EXTRACTED ENTRIES |
────────────────────────────────────────

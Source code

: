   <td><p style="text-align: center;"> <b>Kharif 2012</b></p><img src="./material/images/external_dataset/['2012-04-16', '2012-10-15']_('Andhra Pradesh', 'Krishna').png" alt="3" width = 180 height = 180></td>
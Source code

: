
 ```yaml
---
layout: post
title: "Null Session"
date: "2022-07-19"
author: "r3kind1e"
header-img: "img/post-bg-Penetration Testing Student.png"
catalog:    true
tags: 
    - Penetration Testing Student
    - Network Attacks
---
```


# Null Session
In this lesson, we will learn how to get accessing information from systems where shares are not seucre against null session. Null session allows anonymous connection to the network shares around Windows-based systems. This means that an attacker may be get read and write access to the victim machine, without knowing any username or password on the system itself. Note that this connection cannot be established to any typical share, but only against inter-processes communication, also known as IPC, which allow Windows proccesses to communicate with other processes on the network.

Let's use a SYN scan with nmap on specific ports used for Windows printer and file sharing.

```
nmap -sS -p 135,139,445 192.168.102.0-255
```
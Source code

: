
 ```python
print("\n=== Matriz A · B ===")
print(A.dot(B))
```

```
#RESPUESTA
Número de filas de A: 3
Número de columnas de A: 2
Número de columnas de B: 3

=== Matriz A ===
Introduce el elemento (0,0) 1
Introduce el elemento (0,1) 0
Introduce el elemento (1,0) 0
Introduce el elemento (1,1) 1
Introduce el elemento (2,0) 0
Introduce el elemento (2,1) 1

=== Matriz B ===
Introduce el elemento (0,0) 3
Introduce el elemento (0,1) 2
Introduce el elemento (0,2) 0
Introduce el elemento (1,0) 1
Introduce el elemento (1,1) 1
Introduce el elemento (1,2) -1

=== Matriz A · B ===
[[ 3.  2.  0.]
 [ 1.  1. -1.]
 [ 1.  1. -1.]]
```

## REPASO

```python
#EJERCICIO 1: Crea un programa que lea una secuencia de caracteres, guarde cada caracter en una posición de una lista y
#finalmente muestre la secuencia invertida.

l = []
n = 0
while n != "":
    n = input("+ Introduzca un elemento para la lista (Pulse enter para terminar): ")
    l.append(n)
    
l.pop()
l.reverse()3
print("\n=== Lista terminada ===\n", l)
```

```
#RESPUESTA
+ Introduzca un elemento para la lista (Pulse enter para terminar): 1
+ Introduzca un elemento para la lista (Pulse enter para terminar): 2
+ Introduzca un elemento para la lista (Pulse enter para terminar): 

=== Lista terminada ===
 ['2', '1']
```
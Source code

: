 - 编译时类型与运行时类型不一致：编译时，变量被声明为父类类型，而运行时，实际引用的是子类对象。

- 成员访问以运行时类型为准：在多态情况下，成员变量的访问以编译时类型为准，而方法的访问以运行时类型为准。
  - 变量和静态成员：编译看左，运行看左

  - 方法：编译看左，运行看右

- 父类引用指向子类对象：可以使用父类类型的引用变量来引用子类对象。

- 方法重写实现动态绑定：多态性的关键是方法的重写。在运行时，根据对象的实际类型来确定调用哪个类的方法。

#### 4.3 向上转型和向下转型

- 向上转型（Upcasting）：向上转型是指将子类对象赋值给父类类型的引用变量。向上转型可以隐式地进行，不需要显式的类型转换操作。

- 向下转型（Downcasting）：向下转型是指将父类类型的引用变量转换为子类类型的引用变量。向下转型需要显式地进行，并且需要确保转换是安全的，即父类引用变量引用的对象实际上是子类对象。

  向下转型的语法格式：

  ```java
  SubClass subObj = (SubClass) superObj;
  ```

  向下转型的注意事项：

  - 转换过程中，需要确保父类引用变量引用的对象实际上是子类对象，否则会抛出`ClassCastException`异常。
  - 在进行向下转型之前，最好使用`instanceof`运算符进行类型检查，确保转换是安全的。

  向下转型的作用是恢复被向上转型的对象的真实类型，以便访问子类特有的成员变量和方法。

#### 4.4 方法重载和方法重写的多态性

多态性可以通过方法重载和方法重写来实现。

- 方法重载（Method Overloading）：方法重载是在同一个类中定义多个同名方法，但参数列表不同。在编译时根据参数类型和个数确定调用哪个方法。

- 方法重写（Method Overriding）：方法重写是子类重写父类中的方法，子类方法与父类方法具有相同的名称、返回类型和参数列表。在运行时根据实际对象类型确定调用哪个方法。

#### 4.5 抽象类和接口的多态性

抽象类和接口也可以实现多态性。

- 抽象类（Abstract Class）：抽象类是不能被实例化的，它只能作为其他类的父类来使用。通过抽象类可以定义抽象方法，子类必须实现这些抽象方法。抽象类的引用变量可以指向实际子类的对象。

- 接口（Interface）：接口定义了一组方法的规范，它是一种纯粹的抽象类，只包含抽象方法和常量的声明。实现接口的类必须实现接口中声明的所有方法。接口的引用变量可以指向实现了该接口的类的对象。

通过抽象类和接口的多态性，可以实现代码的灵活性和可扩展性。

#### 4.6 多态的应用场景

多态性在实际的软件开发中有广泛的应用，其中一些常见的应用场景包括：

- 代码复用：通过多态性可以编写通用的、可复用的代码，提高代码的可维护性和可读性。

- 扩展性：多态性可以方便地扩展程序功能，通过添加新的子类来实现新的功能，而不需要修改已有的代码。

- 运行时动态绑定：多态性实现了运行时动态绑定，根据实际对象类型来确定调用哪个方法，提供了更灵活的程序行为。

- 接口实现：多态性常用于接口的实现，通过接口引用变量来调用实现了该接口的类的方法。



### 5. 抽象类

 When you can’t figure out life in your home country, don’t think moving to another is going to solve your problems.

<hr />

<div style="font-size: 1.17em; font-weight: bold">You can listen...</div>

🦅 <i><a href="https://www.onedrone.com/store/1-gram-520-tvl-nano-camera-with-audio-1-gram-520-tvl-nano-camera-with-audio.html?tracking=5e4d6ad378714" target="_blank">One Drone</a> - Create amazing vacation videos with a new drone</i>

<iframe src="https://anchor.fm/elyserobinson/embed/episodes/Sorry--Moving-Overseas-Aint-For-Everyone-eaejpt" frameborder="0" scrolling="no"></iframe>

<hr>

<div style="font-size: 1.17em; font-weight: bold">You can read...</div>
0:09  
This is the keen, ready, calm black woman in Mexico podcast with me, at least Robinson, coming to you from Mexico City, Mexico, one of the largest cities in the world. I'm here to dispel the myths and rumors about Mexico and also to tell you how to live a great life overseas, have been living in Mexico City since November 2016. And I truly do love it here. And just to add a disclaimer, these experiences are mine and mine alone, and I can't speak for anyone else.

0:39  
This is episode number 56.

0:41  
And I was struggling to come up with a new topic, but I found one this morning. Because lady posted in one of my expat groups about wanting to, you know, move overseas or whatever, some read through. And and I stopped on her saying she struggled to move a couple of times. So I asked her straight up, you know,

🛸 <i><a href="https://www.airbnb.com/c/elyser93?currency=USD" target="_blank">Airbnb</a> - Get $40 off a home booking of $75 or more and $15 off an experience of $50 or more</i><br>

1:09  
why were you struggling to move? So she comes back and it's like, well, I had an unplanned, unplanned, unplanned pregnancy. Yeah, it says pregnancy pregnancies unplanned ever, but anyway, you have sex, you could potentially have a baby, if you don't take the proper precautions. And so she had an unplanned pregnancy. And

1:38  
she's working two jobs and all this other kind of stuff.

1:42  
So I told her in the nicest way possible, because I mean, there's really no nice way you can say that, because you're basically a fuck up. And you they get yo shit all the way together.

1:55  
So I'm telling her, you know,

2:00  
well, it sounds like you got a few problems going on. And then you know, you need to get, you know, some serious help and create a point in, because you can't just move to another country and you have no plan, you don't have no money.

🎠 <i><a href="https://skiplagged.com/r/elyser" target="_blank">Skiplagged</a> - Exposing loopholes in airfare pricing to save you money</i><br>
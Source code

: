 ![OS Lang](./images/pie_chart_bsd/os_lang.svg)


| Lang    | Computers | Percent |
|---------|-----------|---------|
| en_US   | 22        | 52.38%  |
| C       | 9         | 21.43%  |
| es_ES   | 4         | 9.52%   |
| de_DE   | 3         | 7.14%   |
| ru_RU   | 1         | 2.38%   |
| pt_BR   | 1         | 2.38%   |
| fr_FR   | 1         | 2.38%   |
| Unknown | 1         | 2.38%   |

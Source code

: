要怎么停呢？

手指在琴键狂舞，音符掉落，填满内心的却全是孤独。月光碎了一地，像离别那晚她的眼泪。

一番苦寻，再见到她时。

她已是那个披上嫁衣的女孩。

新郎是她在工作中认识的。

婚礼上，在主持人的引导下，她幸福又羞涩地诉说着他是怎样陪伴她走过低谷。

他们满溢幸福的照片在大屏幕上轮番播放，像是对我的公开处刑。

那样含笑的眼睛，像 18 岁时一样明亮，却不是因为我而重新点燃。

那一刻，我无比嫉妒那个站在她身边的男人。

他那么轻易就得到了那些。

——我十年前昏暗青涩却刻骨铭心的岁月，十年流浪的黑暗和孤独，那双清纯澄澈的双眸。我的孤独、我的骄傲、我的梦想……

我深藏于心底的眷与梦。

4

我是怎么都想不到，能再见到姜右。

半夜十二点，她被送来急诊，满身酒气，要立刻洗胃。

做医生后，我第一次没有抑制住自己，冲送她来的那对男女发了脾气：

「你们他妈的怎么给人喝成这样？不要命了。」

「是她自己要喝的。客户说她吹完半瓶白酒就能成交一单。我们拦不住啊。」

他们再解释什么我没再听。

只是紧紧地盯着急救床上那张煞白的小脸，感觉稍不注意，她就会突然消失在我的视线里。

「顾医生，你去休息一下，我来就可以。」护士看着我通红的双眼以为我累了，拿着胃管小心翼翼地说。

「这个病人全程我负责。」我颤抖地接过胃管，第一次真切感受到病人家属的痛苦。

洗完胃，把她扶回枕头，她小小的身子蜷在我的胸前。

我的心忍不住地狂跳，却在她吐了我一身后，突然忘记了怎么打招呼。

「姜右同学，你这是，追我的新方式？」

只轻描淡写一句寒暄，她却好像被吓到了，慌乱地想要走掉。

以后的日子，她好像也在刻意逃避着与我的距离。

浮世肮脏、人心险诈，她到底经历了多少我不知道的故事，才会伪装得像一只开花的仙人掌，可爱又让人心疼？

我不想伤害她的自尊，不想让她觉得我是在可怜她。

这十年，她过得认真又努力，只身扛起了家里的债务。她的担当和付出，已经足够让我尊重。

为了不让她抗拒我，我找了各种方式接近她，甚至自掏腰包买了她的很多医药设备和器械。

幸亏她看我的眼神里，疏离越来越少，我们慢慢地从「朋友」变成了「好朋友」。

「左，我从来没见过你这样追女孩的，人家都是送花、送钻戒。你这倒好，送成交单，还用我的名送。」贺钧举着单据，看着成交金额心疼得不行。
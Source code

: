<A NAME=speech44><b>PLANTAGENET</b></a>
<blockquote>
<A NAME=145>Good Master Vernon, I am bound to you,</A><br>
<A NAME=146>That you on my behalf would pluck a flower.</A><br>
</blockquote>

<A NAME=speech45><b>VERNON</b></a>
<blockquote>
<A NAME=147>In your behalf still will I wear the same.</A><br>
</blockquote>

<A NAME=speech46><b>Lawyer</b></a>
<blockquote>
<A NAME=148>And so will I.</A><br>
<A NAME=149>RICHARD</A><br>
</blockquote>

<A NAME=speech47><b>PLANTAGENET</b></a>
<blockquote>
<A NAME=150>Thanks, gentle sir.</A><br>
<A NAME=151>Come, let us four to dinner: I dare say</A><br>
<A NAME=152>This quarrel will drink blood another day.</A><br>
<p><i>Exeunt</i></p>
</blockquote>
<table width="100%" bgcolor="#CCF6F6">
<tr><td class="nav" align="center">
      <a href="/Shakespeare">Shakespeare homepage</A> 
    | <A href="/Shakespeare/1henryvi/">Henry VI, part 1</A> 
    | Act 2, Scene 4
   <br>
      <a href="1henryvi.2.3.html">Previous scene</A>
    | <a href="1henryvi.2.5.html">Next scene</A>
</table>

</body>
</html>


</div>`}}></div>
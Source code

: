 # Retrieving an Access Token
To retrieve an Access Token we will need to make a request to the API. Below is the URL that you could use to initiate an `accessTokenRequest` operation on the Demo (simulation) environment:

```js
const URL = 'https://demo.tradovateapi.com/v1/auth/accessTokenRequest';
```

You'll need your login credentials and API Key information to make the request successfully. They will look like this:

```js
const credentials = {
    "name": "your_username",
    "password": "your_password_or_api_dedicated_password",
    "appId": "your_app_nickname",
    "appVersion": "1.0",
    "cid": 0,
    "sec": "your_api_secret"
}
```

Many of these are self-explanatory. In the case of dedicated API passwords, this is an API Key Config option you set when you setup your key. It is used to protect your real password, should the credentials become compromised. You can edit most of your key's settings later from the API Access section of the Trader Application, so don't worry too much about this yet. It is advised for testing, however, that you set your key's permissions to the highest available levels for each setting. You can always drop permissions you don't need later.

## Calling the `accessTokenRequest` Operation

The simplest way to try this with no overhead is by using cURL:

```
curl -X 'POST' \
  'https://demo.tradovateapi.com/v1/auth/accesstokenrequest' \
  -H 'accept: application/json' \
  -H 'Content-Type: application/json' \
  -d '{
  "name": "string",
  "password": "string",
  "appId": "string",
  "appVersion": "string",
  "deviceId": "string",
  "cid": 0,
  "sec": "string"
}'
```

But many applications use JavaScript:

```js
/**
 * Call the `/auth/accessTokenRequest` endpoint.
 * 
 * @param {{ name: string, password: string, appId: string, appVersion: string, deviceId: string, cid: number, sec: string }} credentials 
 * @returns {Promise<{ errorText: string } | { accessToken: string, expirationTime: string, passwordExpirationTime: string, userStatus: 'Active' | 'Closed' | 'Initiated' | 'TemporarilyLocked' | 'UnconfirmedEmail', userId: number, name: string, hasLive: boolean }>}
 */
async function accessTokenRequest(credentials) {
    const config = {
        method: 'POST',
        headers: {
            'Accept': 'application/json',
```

────────────────────────────────────────

TASK | Reproduce exactly the lines of the records above from the one with "那一刻，我无比嫉妒那个站在她身边的男人。" to the one with "只是紧紧地盯着急救床上那张煞白的小脸，感觉稍不注意，她就会突然消失在我的视线里。", both included, and leave out everything else.

FINISHED TASK |
那一刻，我无比嫉妒那个站在她身边的男人。

他那么轻易就得到了那些。

——我十年前昏暗青涩却刻骨铭心的岁月，十年流浪的黑暗和孤独，那双清纯澄澈的双眸。我的孤独、我的骄傲、我的梦想……

我深藏于心底的眷与梦。

4

我是怎么都想不到，能再见到姜右。

半夜十二点，她被送来急诊，满身酒气，要立刻洗胃。

做医生后，我第一次没有抑制住自己，冲送她来的那对男女发了脾气：

「你们他妈的怎么给人喝成这样？不要命了。」

「是她自己要喝的。客户说她吹完半瓶白酒就能成交一单。我们拦不住啊。」

他们再解释什么我没再听。

只是紧紧地盯着急救床上那张煞白的小脸，感觉稍不注意，她就会突然消失在我的视线里。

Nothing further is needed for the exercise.